Discover more from Structured Visual Thinking Methods
Jeff Bezos and Causal Loop Diagrams
Useful Ideas are simple
Today I am showing how “natural” Systems Thinking can feel and give you enough so you can see how to use it yourself.
Many techniques give you the feeling that they are challenging to understand and take real mastery to start. But this is not how it works for most Structured Visual Thinking Methods (and this is what this newsletter is about).
So, if I get the story right, then around 2000, Jeff Bezos, founder of Amazon, sat in a restaurant after a meeting where he and his team discussed “Business Flywheels”. So he decided to do a flywheel on his own, famously on a napkin, and the outcome looked like this:
What does this picture mean? “Bezos and his lieutenants sketched their own virtuous cycle, which they believed powered their business. It went something like this: lower prices led to more customer visits. More customers increased the volume of sales and attracted more commission-paying third-party sellers to the site. That allowed Amazon to get more out of fixed costs like the fulfillment centers and the servers needed to run the website. This greater efficiency then enabled it to lower prices further. Feed any part of this flywheel, they reasoned, and it should accelerate the loop.” — Brad Stone, The Everything Store
I hope this makes sense to everyone. And over 20 years later, one can see how this was successful. Fuelled by initial growth, the gravitation towards Amazon continued, and Amazon became one of the most profitable companies in the world. The growth was reinforced by what the company did.

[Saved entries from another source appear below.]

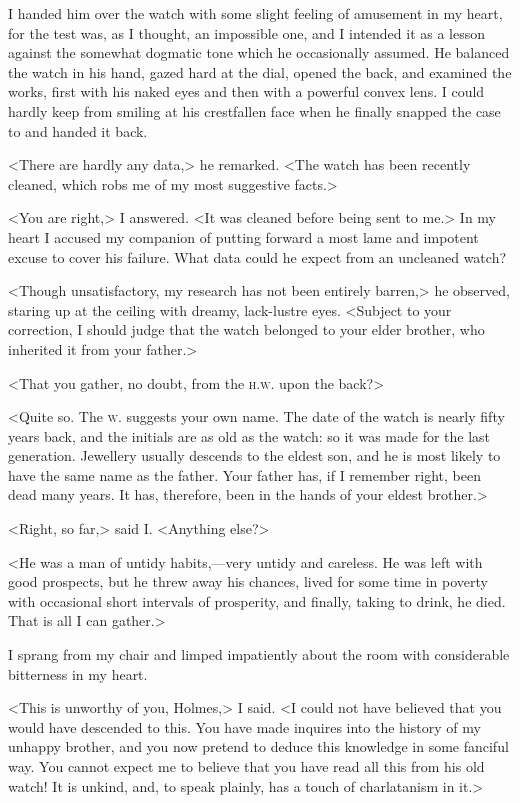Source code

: I handed him over the watch with some slight feeling of amusement in my heart, for the test was, as I thought, an impossible one, and I intended it as a lesson against the somewhat dogmatic tone which he occasionally assumed. He balanced the watch in his hand, gazed hard at the dial, opened the back, and examined the works, first with his naked eyes and then with a powerful convex lens. I could hardly keep from smiling at his crestfallen face when he finally snapped the case to and handed it back.

<There are hardly any data,> he remarked. <The watch has been recently cleaned, which robs me of my most suggestive facts.>

<You are right,> I answered. <It was cleaned before being sent to me.> In my heart I accused my companion of putting forward a most lame and impotent excuse to cover his failure. What data could he expect from an uncleaned watch?

<Though unsatisfactory, my research has not been entirely barren,> he observed, staring up at the ceiling with dreamy, lack-lustre eyes. <Subject to your correction, I should judge that the watch belonged to your elder brother, who inherited it from your father.>

<That you gather, no doubt, from the \textsc{h.w.} upon the back?>

<Quite so. The \textsc{w.} suggests your own name. The date of the watch is nearly fifty years back, and the initials are as old as the watch: so it was made for the last generation. Jewellery usually descends to the eldest son, and he is most likely to have the same name as the father. Your father has, if I remember right, been dead many years. It has, therefore, been in the hands of your eldest brother.>

<Right, so far,> said I\@. <Anything else?>

<He was a man of untidy habits,—very untidy and careless. He was left with good prospects, but he threw away his chances, lived for some time in poverty with occasional short intervals of prosperity, and finally, taking to drink, he died. That is all I can gather.>

I sprang from my chair and limped impatiently about the room with considerable bitterness in my heart.

<This is unworthy of you, Holmes,> I said. <I could not have believed that you would have descended to this. You have made inquires into the history of my unhappy brother, and you now pretend to deduce this knowledge in some fanciful way. You cannot expect me to believe that you have read all this from his old watch! It is unkind, and, to speak plainly, has a touch of charlatanism in it.>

But what kind of diagram did Jeff draw? It is a “lazy” version of a so-called Causal Loop Diagram (CSD), as it is often used in the domain of Systems Thinking. CSDs are very simple to draw and can provide tremendous insights.
CSD are about what is technically called “stocks”. A stock is anything that can be counted: people, money, roads and windows or things that can be (even poorly) quantified, like goodwill, health, etc. The important part is that you can still make assessments like “sports will improve your health” while “a bag of crisps does affect your health negatively”. Then you think about how these stocks are influencing each other. Assuming stock A is increasing, what would be the impact on stock B? To stay in the previous example: “If you do more sports, then it will improve your health”, which includes as well the opposite statement “If you do fewer sports, then your health will decrease”. Side note: both statements are more generically true than always in every case. I don’t talk about extremes, like extreme sports, that might become unhealthy. But for most of the population, some sports would be good; more would be better. The other way to influence is a negative influence. The more crisps you eat, the less healthy you will be (again, on average). The following graph shows this basic understanding:
This simple graph has three “stocks” and two “edges” or connections connecting the stocks. The connections are labelled with s for “same” direction of influence and o for “opposite” direction of influence.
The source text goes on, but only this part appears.